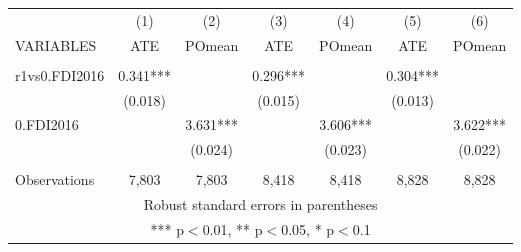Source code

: \documentclass[]{article}
\begin{document}
\begin{tabular}{lcccccc} \hline
 & (1) & (2) & (3) & (4) & (5) & (6) \\
VARIABLES & ATE & POmean & ATE & POmean & ATE & POmean \\ \hline
 &  &  &  &  &  &  \\
r1vs0.FDI2016 & 0.341*** &  & 0.296*** &  & 0.304*** &  \\
 & (0.018) &  & (0.015) &  & (0.013) &  \\
0.FDI2016 &  & 3.631*** &  & 3.606*** &  & 3.622*** \\
 &  & (0.024) &  & (0.023) &  & (0.022) \\
 &  &  &  &  &  &  \\
 Observations & 7,803 & 7,803 & 8,418 & 8,418 & 8,828 & 8,828 \\ \hline
\multicolumn{7}{c}{ Robust standard errors in parentheses} \\
\multicolumn{7}{c}{ *** p$<$0.01, ** p$<$0.05, * p$<$0.1} \\
\end{tabular}
\end{document}
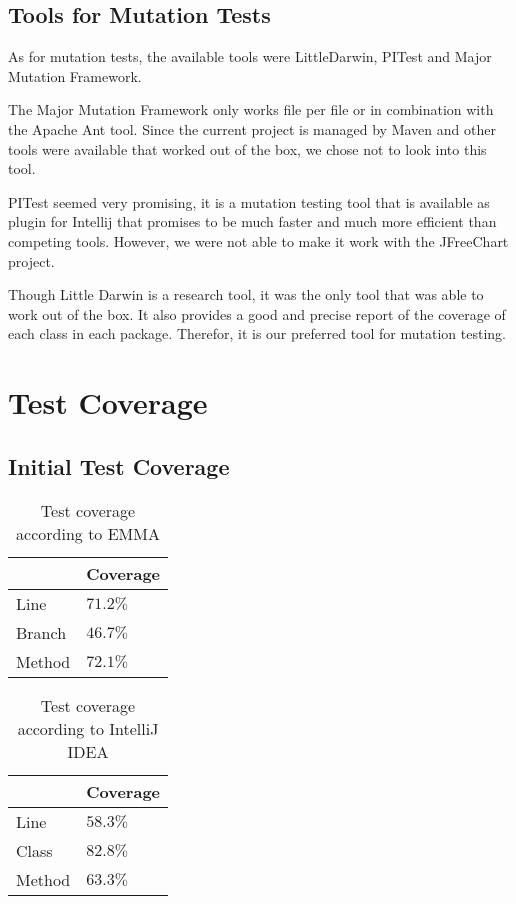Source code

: \documentclass[]{article}
\begin{document}
\subsection{Tools for Mutation Tests}

As for mutation tests, the available tools were LittleDarwin, PITest and Major Mutation Framework. 

The Major Mutation Framework only works file per file or in combination with the Apache Ant tool. Since the current project is managed by Maven and other tools were available that worked out of the box, we chose not to look into this tool. 

PITest seemed very promising, it is a mutation testing tool that is available as plugin for Intellij that promises to be much faster and much more efficient than competing tools. However, we were not able to make it work with the JFreeChart project. 

Though Little Darwin is a research tool, it was the only tool that was able to work out of the box. It also provides a good and precise report of the coverage of each class in each package. Therefor, it is our preferred tool for mutation testing.  

\section{Test Coverage}

\subsection{Initial Test Coverage}

\begin{table}[]
	\begin{center}
	\begin{tabular}{|l||l|}
		\hline
		&  Coverage \\ \hline\hline
		Line	& $71.2\%$   \\
		Branch	& $46.7\%$  \\
		Method	& $72.1\%$  \\ \hline
	\end{tabular}
	\caption{Test coverage according to EMMA}
	\end{center}
	
\end{table}

\begin{table}[]
	\begin{center}
		\begin{tabular}{|l||l|}
			\hline
			&  Coverage \\ \hline\hline
			Line	& $58.3\%$   \\
			Class	& $82.8\%$  \\
			Method	& $63.3\%$  \\ \hline
		\end{tabular}
		\caption{Test coverage according to IntelliJ IDEA}
	\end{center}
\end{table}
\end{document}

★ ★ ★

◆ **Exercise details**: Copy out each line of the data that includes the string "testing".

◆ **Exercise result**:
PITest seemed very promising, it is a mutation testing tool that is available as plugin for Intellij that promises to be much faster and much more efficient than competing tools. However, we were not able to make it work with the JFreeChart project. 
Though Little Darwin is a research tool, it was the only tool that was able to work out of the box. It also provides a good and precise report of the coverage of each class in each package. Therefor, it is our preferred tool for mutation testing.  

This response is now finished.